Annual reach: 60,000 pupils and 3,800 teachers engage annually with Primary Engineer Programmes; Primary Engineer and Secondary Engineer Leaders Award reached 37,000 pupils in 2018.
Aims/outcomes: engagement with practical maths and science; creative problem-finding and solving; literacy; role models; links with engineering careers; developing teachers’ STEM teaching ability
How: Leaders Award, teacher CPD, links to engineers and class-based projects.
What began as a DTi-funded pilot in 13 schools in Lancashire and Yorkshire in 2005 has developed into a national programme of activity, reaching nearly 1000 schools annually and supported by local councils, industry partners and universities.
Primary Engineer operates a “STEM by stealth” approach - meaning that STEM concepts are applied practically, often in creative and design activities, and in ways that build not only STEM knowledge but literacy, vocabulary, and understanding of broader issues such as climate change. CEO Susan Scurlock characterises Primary Engineer’s work as “cross-curricular project-based learning”, with an emphasis on whole class engagement.

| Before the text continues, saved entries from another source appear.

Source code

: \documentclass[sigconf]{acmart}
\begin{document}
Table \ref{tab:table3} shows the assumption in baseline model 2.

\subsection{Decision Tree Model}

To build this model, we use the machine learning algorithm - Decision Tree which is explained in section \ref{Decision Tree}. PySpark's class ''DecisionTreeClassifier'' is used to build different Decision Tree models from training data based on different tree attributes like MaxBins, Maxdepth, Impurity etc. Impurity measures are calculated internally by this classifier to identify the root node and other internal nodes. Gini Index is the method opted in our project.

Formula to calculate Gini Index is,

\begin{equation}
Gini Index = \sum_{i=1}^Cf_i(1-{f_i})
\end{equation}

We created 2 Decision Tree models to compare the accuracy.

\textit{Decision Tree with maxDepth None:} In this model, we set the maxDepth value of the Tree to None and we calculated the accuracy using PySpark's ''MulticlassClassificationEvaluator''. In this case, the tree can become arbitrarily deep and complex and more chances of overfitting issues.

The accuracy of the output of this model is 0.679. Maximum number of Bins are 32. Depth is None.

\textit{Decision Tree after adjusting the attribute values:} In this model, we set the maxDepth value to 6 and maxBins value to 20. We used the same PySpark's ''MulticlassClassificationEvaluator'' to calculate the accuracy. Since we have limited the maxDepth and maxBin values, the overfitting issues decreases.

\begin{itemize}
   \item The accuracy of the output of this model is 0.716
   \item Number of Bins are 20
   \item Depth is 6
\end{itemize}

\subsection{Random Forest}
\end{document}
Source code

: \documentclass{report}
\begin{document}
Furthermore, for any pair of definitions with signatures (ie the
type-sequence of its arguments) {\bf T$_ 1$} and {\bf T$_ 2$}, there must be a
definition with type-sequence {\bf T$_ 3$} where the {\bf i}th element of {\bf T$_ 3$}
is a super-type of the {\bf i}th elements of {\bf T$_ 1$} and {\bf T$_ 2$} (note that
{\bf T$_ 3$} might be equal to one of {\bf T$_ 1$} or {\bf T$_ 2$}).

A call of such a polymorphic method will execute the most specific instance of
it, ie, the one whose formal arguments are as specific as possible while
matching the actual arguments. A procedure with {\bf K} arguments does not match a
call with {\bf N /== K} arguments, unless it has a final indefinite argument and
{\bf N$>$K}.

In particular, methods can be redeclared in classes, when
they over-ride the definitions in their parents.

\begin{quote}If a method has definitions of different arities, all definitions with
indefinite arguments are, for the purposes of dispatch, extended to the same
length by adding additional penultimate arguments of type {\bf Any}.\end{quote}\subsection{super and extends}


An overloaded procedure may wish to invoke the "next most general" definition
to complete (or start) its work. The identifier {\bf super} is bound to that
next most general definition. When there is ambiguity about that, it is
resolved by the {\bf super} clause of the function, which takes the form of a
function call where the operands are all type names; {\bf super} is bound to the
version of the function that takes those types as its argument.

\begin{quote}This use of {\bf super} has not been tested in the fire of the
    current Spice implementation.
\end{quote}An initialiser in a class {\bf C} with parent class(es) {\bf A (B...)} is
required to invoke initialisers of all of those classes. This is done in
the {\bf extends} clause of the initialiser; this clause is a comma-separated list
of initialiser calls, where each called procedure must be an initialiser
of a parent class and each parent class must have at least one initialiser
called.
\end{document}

Programme activities fall into three overlapping categories. The first is the Leaders Award, which engages children directly, challenging them to identify a problem and use engineering principles to address it. The second is the teacher professional development strand, through which the organisation offers courses to build teachers’ capacity to incorporate particular methods and technologies into their classroom practice; Primary Engineer also offers a PGCert in STEM learning in partnership with the University of Strathclyde.
Third is engagement between children and current engineers through school visits, Skype interviews and Leaders Award events. In this, Primary Engineer emphasises the importance of exposing children to a cross-range of engineers: both in terms of the type of work they’re involved in, and in terms of characteristics such as gender, ethnicity and background.